Tematik dizimizin bugünkü son yazısında, bu vakaların tam tersi yöndeki örnekler üzerinde durmak istiyoruz. Bu, darbecilerin planlamasında ‘kuvvet emrine’ alınan, yani pasif göreve çekilen askerlerin savcılar tarafından darbecilikle ve/ya da FETÖ/PDY üyeliğiyle suçlanması durumudur.
Bu konudaki örneklerden biri 15 Temmuz 2016 tarihinde Antalya’da Üçüncü Piyade Tugay Komutanı olan Tuğgeneral Mustafa Kaya’nın durumudur. Kaya darbecilerin atama listesinde Kara Kuvvetleri Komutanlığı (KKK) emrine/Ankara’ya alınmıştır. 15 Temmuz gecesi Antalya’da askeri bir faaliyet gözlenmemekle birlikte, Kaya darbe suçlamasıyla tutuklanmış, bir yıldan uzun bir süre cezaevinde kaldıktan sonra 6 Eylül tarihinde denetimli serbestlikle tahliye edilmiştir.
Keza Afyon’daki Lojistik İkmal Komutanı Tuğgeneral İsmet Gökhan Gülmez’in de darbeciler tarafından KKK emrine alınması öngörülmüştür. Ancak Gülmez savcılık tarafından kendisine yöneltilen suçlamalar çerçevesinde terör örgütüne üyelik iddiasıyla tutuklanmış, ardından 7 Eylül 2017 tarihinde tahliye edilmiştir.
*
Bu kategorideki bir başka dikkat çekici örnek Eğitim Doktrin Komutanlığı Muharebe ve Muharebe Destek Birlikleri Komutanı Korgeneral Metin İyidil’in durumudur. Darbecilerin “Atama Listesi”nde İyidil’in isminin karşısına “KKK’lığı/Ankara Emrine”yazılıdır. Buna karşılık hazırlanan EDOK iddianamesinde İyidil hem darbe faaliyeti hem de terör örgütünün yöneticisi olmakla suçlanmaktadır.

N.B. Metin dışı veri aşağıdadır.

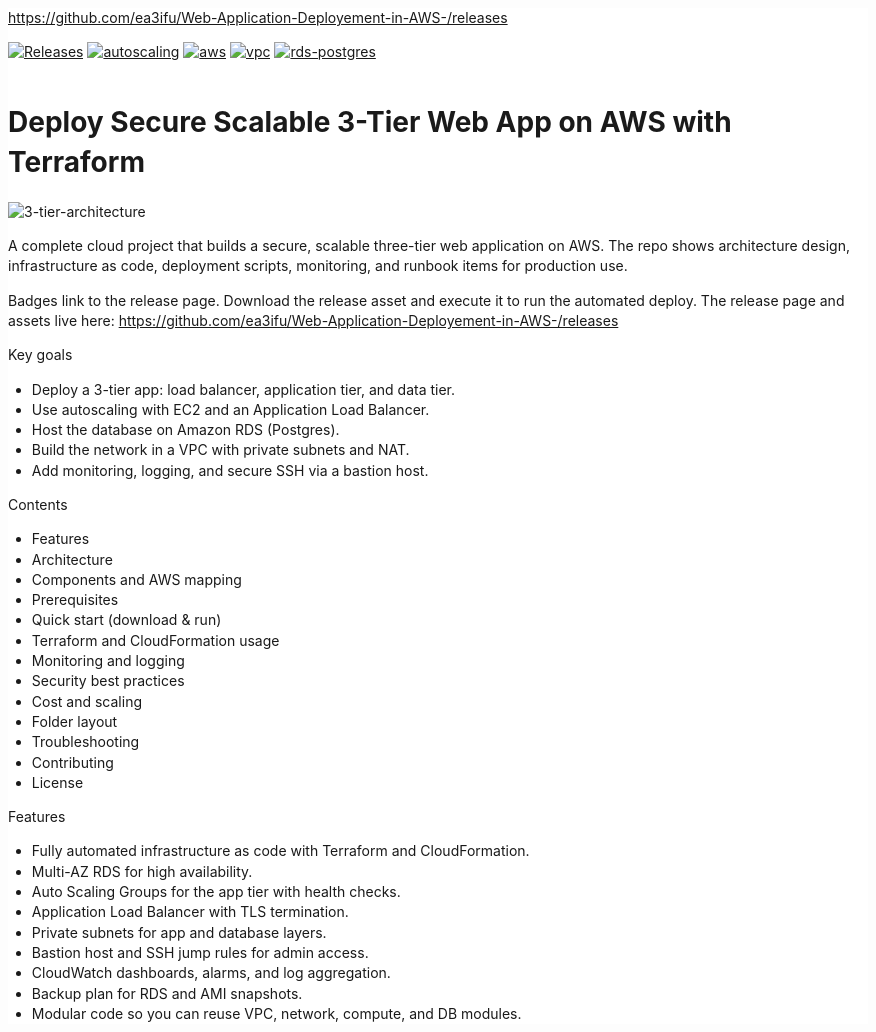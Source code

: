 https://github.com/ea3ifu/Web-Application-Deployement-in-AWS-/releases

[![Releases](https://img.shields.io/github/v/release/ea3ifu/Web-Application-Deployement-in-AWS-?label=Releases&color=2b8cff)](https://github.com/ea3ifu/Web-Application-Deployement-in-AWS-/releases)
[![autoscaling](https://img.shields.io/badge/autoscaling--groups-blue)](https://github.com/ea3ifu/Web-Application-Deployement-in-AWS-/releases) [![aws](https://img.shields.io/badge/aws-orange)](https://github.com/ea3ifu/Web-Application-Deployement-in-AWS-/releases) [![vpc](https://img.shields.io/badge/vpc-teal)](https://github.com/ea3ifu/Web-Application-Deployement-in-AWS-/releases) [![rds-postgres](https://img.shields.io/badge/rds--postgres-006400)](https://github.com/ea3ifu/Web-Application-Deployement-in-AWS-/releases)

# Deploy Secure Scalable 3-Tier Web App on AWS with Terraform

![3-tier-architecture](https://upload.wikimedia.org/wikipedia/commons/2/2f/Three-tier_architecture_diagram.svg)

A complete cloud project that builds a secure, scalable three-tier web application on AWS. The repo shows architecture design, infrastructure as code, deployment scripts, monitoring, and runbook items for production use.

Badges link to the release page. Download the release asset and execute it to run the automated deploy. The release page and assets live here:
https://github.com/ea3ifu/Web-Application-Deployement-in-AWS-/releases

Key goals
- Deploy a 3-tier app: load balancer, application tier, and data tier.
- Use autoscaling with EC2 and an Application Load Balancer.
- Host the database on Amazon RDS (Postgres).
- Build the network in a VPC with private subnets and NAT.
- Add monitoring, logging, and secure SSH via a bastion host.

Contents
- Features
- Architecture
- Components and AWS mapping
- Prerequisites
- Quick start (download & run)
- Terraform and CloudFormation usage
- Monitoring and logging
- Security best practices
- Cost and scaling
- Folder layout
- Troubleshooting
- Contributing
- License

Features
- Fully automated infrastructure as code with Terraform and CloudFormation.
- Multi-AZ RDS for high availability.
- Auto Scaling Groups for the app tier with health checks.
- Application Load Balancer with TLS termination.
- Private subnets for app and database layers.
- Bastion host and SSH jump rules for admin access.
- CloudWatch dashboards, alarms, and log aggregation.
- Backup plan for RDS and AMI snapshots.
- Modular code so you can reuse VPC, network, compute, and DB modules.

Dava dosyasındaki tanık-sanık ifadelerinin çok büyük bir bölümü İyidil’in 15 Temmuz gecesi darbe faaliyetini bastırma yönünde faaliyet gösterdiğine işaret ediyor. Buna karşılık, Isparta Valisi Şehmus Günaydın, İyidil’in sabah 07.03’te kendisini arayıp Ankara’da Genelkurmay ve bazı kamu kurumlarını korumak için asker gönderilmesini istediği yolunda ifade vermiştir. İyidil ise savunmasında Ankara’daki en kıdemli komutan konumundaki Korgeneral Yıldırım Güvenç’in Ankara’da darbecilere karşı bir operasyon ihtimaline karşı Eğridir Komando Okulu’ndan birlik hazır edilmesi talimatı üzerine Isparta Valisi’ni aradığını söylüyor. İyidil’in 15 Temmuz günü Genelkurmay’da darbecilerin kilit isimlerinden Tuğgeneral Mehmet Partigöç’ün odasına gitmiş olması da aleyhinde bir delil olarak değerlendiriliyor.